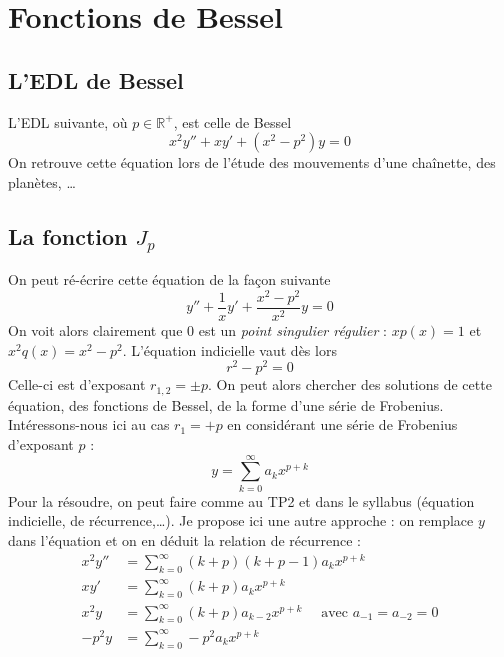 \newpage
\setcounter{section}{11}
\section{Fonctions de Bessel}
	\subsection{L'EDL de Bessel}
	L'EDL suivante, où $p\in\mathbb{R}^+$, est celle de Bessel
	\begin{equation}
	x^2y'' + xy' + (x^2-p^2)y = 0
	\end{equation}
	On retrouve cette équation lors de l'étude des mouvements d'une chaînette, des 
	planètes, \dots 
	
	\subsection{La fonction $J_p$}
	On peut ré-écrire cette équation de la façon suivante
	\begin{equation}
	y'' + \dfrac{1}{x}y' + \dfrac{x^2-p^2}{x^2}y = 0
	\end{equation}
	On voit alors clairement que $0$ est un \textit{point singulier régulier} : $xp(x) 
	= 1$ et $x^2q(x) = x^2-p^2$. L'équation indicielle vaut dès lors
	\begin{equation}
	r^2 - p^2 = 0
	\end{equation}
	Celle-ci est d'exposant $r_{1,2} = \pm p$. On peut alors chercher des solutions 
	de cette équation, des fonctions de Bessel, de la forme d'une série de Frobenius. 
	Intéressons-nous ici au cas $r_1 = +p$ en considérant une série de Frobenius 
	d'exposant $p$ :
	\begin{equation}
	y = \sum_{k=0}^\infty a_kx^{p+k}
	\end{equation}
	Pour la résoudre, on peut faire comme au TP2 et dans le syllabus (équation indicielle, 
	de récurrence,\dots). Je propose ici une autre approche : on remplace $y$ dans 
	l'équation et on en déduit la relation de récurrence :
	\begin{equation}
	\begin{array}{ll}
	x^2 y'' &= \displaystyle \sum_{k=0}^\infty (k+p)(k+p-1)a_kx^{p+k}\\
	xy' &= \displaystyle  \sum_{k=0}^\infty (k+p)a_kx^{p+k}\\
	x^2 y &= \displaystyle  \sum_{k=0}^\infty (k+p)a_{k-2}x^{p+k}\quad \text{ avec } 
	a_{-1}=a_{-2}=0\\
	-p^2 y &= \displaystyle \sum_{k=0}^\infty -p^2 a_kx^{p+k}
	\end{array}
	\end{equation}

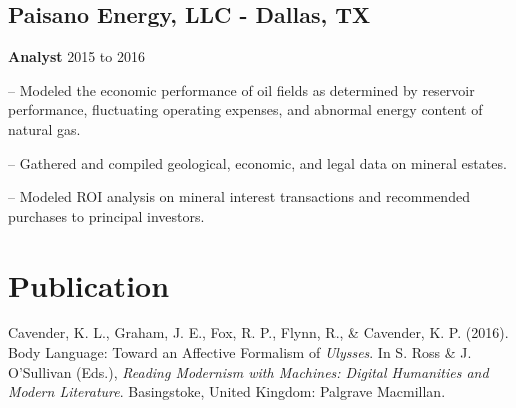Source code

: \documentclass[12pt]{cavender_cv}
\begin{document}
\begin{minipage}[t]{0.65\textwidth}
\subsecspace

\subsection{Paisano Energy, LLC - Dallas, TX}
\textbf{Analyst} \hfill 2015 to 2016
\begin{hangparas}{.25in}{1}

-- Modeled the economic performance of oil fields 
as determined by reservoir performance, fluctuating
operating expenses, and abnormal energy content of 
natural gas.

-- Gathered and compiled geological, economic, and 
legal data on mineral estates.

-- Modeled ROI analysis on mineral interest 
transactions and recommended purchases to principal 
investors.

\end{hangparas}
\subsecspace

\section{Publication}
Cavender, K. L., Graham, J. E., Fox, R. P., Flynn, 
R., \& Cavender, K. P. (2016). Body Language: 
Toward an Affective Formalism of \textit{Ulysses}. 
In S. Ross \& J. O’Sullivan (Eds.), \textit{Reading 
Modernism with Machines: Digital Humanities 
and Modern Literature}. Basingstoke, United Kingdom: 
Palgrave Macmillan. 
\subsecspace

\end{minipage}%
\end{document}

...

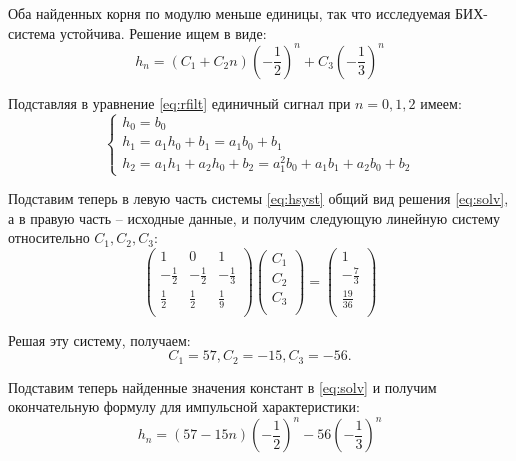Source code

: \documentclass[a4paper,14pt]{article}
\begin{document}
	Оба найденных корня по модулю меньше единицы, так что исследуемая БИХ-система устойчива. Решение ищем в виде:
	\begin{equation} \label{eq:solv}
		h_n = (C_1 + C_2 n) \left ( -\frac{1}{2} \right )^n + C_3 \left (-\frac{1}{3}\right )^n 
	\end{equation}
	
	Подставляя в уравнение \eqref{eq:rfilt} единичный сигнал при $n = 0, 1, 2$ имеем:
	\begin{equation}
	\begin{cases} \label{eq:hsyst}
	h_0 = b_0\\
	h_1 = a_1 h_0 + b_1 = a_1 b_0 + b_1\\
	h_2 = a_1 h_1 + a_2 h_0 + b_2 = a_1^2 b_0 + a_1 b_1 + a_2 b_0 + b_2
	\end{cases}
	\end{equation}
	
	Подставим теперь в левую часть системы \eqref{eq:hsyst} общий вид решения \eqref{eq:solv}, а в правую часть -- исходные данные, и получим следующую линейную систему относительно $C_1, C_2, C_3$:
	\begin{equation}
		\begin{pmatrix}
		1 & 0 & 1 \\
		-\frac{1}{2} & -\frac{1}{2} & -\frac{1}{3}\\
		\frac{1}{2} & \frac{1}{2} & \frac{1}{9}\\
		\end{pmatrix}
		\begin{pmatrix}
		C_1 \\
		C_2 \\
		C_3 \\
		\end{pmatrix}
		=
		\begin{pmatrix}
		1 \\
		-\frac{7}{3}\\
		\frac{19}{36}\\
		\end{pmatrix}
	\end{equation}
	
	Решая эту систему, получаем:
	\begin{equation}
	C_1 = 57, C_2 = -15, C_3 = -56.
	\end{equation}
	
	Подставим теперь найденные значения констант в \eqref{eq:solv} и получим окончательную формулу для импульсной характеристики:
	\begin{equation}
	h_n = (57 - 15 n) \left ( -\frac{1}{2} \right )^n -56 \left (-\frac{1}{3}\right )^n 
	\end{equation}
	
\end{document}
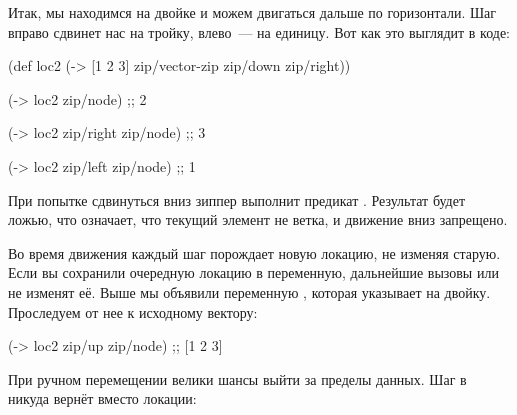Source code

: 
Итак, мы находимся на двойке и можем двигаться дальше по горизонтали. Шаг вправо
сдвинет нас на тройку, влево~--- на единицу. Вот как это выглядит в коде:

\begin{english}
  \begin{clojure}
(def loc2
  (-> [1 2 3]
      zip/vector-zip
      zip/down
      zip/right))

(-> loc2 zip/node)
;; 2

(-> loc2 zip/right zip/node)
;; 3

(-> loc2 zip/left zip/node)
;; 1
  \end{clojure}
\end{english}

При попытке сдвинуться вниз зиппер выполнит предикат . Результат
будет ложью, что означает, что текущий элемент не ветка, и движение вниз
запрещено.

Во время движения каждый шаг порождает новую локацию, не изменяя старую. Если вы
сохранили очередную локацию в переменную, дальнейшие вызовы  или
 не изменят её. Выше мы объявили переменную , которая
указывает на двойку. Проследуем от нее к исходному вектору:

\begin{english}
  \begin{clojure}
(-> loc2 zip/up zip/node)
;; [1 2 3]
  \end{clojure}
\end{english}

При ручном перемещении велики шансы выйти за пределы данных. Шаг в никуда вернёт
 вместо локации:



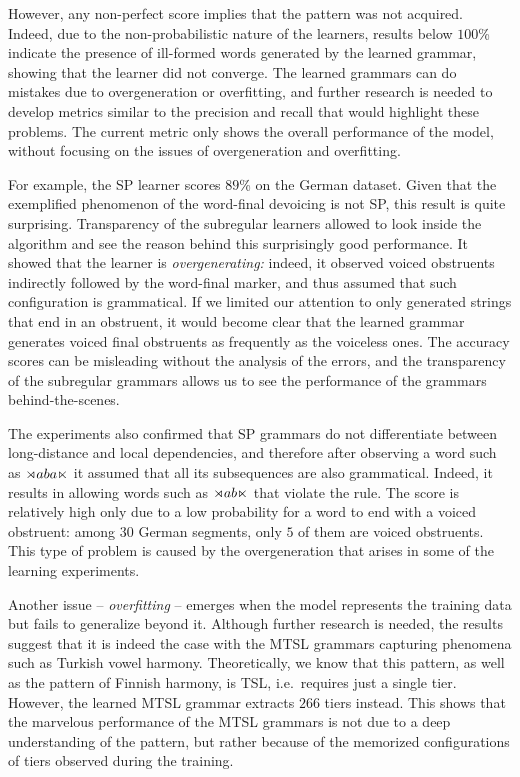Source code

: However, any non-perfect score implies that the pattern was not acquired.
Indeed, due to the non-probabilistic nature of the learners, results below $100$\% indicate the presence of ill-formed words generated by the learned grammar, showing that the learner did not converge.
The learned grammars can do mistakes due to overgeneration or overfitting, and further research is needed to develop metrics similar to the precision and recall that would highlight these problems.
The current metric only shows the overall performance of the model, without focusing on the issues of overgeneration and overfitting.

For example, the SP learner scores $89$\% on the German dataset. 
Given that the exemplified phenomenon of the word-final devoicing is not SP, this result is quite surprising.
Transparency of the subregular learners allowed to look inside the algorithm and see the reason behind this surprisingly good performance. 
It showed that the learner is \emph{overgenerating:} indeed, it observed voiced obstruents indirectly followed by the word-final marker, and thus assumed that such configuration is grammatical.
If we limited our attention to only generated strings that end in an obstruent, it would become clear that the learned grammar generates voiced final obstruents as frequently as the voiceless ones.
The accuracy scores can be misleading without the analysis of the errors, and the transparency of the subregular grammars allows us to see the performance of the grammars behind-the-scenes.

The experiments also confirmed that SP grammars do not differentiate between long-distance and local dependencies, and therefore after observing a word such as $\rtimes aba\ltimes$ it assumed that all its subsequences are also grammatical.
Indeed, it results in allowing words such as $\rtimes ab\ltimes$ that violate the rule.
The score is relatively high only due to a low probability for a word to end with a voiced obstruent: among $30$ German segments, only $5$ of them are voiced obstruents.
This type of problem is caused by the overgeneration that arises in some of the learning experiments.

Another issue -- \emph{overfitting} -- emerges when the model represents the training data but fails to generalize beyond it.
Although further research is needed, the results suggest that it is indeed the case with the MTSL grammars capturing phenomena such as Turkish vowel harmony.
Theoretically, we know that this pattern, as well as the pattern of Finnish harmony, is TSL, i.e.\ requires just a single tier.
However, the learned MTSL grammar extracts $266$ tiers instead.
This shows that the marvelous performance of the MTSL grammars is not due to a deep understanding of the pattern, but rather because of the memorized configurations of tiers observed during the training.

* * *

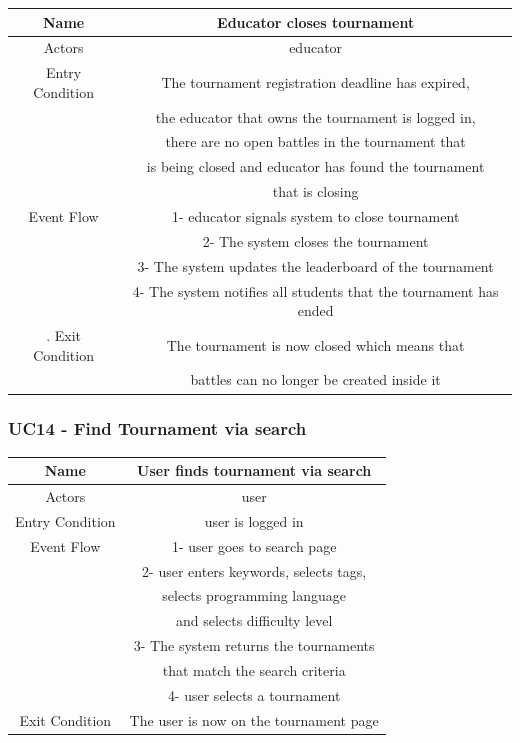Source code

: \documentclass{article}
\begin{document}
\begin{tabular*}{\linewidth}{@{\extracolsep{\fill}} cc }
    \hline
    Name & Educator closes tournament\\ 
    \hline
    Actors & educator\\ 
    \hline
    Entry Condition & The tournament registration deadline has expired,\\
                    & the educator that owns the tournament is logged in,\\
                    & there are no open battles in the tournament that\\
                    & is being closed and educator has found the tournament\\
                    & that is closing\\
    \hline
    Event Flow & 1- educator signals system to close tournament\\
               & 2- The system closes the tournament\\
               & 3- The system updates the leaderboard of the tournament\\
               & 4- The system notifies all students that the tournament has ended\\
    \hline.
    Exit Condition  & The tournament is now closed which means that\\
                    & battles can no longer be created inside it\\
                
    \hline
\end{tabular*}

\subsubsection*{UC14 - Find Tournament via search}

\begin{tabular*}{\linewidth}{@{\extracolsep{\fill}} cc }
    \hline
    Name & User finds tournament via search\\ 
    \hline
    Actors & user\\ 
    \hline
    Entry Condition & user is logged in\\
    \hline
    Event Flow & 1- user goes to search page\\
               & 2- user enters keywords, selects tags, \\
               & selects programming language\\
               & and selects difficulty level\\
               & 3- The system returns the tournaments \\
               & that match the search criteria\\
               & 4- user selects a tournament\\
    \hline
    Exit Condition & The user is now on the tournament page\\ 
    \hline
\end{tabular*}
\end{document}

Task item =>
Please count the lines above containing "training"; number only.

Written response =>
2